US small-cap stocks surged roughly 12% in April, outpacing the S&P 500, as easing geopolitical tensions helped moderate inflation worries. Smaller U.S. companies offer attractive earnings growth at compelling valuations relative to large caps. 

International Stocks

As geopolitical fears eased in April, the markets that had fallen furthest in March recovered with force. Developed international markets rose approximately 7%, while emerging markets surged 15%. South Korea and Taiwan led the way, benefiting from a powerful rebound in semiconductor companies such as TSMC, Samsung, and SK Hynix. A weaker U.S. dollar added further to returns for American investors holding international stocks. 

April's international stock rebound was not an isolated event. International stocks have outperformed the S&P 500 dating back to January 2024, driven by attractive relative valuations, a weakening dollar, and accelerating earnings growth outside the United States — and that sustained outperformance has been a meaningful contributor to portfolio returns. The case for global diversification remains straightforward: international markets represent approximately 75% of global GDP, and the highest rates of economic expansion are projected to be outside U.S. borders. A globally diversified portfolio is built to capture it.

Bonds & The Federal Reserve

While equities captured the headlines, bonds were relatively muted. Interest rates ended April near where they began, with the 10-year Treasury yield finishing near 4.4%. Corporate bonds remained stable, with investment-grade spreads near their tightest levels historically — reflecting strong corporate fundamentals, though leaving limited room for further improvement. Bonds continue to offer meaningful income and stability — a contribution that is easy to overlook during strong equity months. 

April also brought a leadership change at the Federal Reserve, with Kevin Warsh set to succeed Jerome Powell as Chair in May. Markets can be sensitive to transitions at the Fed — the Chair is its most powerful public voice — but interest rate decisions are made collectively by the twelve-member Federal Open Market Committee, and that institutional structure provides continuity. Warsh inherits a divided committee, and how he navigates that division while communicating the Fed's path forward on rates and inflation will be closely watched. 

Why Staying Invested Matters

The tension at the heart of April — alarming headlines, exceptional returns — captures something fundamental about long-term investing. The instinct to step aside when uncertainty is high is entirely human. But acting on that instinct consistently leads to the same outcome: missing the recoveries that follow the fear.

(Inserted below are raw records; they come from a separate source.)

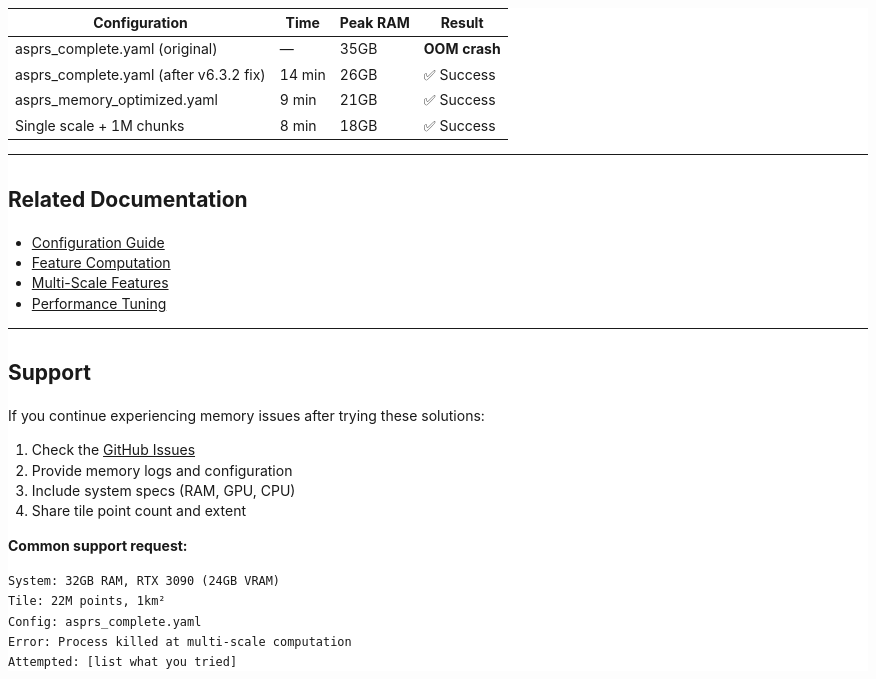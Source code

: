 | Configuration                          | Time   | Peak RAM | Result        |
| -------------------------------------- | ------ | -------- | ------------- |
| asprs_complete.yaml (original)         | —      | 35GB     | **OOM crash** |
| asprs_complete.yaml (after v6.3.2 fix) | 14 min | 26GB     | ✅ Success    |
| asprs_memory_optimized.yaml            | 9 min  | 21GB     | ✅ Success    |
| Single scale + 1M chunks               | 8 min  | 18GB     | ✅ Success    |

---

## Related Documentation

- [Configuration Guide](../docs/configuration.md)
- [Feature Computation](../docs/features/feature-computation.md)
- [Multi-Scale Features](../docs/features/multi-scale.md)
- [Performance Tuning](../docs/guides/performance-tuning.md)

---

## Support

If you continue experiencing memory issues after trying these solutions:

1. Check the [GitHub Issues](https://github.com/sducournau/IGN_LIDAR_HD_DATASET/issues)
2. Provide memory logs and configuration
3. Include system specs (RAM, GPU, CPU)
4. Share tile point count and extent

**Common support request:**

```
System: 32GB RAM, RTX 3090 (24GB VRAM)
Tile: 22M points, 1km²
Config: asprs_complete.yaml
Error: Process killed at multi-scale computation
Attempted: [list what you tried]
```
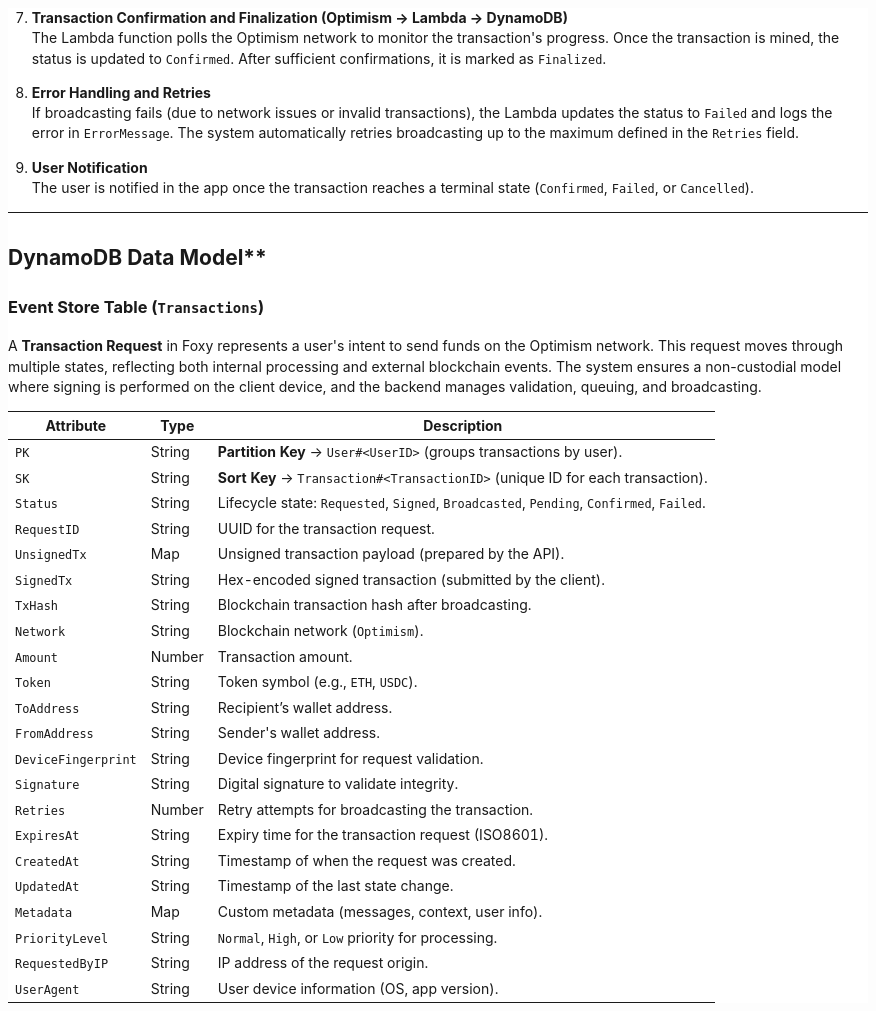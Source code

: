 7. **Transaction Confirmation and Finalization (Optimism → Lambda → DynamoDB)**  
   The Lambda function polls the Optimism network to monitor the transaction's progress. Once the transaction is mined, the status is updated to `Confirmed`. After sufficient confirmations, it is marked as `Finalized`.

8. **Error Handling and Retries**  
   If broadcasting fails (due to network issues or invalid transactions), the Lambda updates the status to `Failed` and logs the error in `ErrorMessage`. The system automatically retries broadcasting up to the maximum defined in the `Retries` field.

9. **User Notification**  
   The user is notified in the app once the transaction reaches a terminal state (`Confirmed`, `Failed`, or `Cancelled`).

---

## DynamoDB Data Model**

### **Event Store Table (`Transactions`)**

A **Transaction Request** in Foxy represents a user's intent to send funds on the Optimism network. This request moves through multiple states, reflecting both internal processing and external blockchain events. The system ensures a non-custodial model where signing is performed on the client device, and the backend manages validation, queuing, and broadcasting.

| **Attribute**         | **Type**  | **Description**                                                                 |
|----------------------|-----------|---------------------------------------------------------------------------------|
| `PK`                 | String    | **Partition Key** → `User#<UserID>` (groups transactions by user).              |
| `SK`                 | String    | **Sort Key** → `Transaction#<TransactionID>` (unique ID for each transaction).  |
| `Status`             | String    | Lifecycle state: `Requested`, `Signed`, `Broadcasted`, `Pending`, `Confirmed`, `Failed`. |
| `RequestID`          | String    | UUID for the transaction request.                                               |
| `UnsignedTx`         | Map       | Unsigned transaction payload (prepared by the API).                             |
| `SignedTx`           | String    | Hex-encoded signed transaction (submitted by the client).                       |
| `TxHash`             | String    | Blockchain transaction hash after broadcasting.                                 |
| `Network`            | String    | Blockchain network (`Optimism`).                                                |
| `Amount`             | Number    | Transaction amount.                                                             |
| `Token`              | String    | Token symbol (e.g., `ETH`, `USDC`).                                            |
| `ToAddress`          | String    | Recipient’s wallet address.                                                     |
| `FromAddress`        | String    | Sender's wallet address.                                                        |
| `DeviceFingerprint`  | String    | Device fingerprint for request validation.                                      |
| `Signature`          | String    | Digital signature to validate integrity.                                        |
| `Retries`            | Number    | Retry attempts for broadcasting the transaction.                                |
| `ExpiresAt`          | String    | Expiry time for the transaction request (ISO8601).                              |
| `CreatedAt`          | String    | Timestamp of when the request was created.                                      |
| `UpdatedAt`          | String    | Timestamp of the last state change.                                             |
| `Metadata`           | Map       | Custom metadata (messages, context, user info).                                 |
| `PriorityLevel`      | String    | `Normal`, `High`, or `Low` priority for processing.                             |
| `RequestedByIP`      | String    | IP address of the request origin.                                               |
| `UserAgent`          | String    | User device information (OS, app version).                                      |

Those who reduced risk in April missed the S&P 500's best month in over five years, a 15% surge in emerging markets, and a 12% rally in smaller U.S. companies. History consistently shows that the longer investors remain invested, the higher the probability of positive returns. Missing even a handful of the market's best days in any given decade can permanently reduce long-run wealth. And the investor who steps to the sidelines faces a second challenge just as difficult: deciding when it is finally safe to return. Diversification across geographies, company sizes, and asset classes is what allows a portfolio to capture recoveries wherever they occur — and April demonstrated that clearly.

Uncertainty is a permanent feature of markets, not a temporary one. The right preparation is a portfolio and a plan built to withstand it.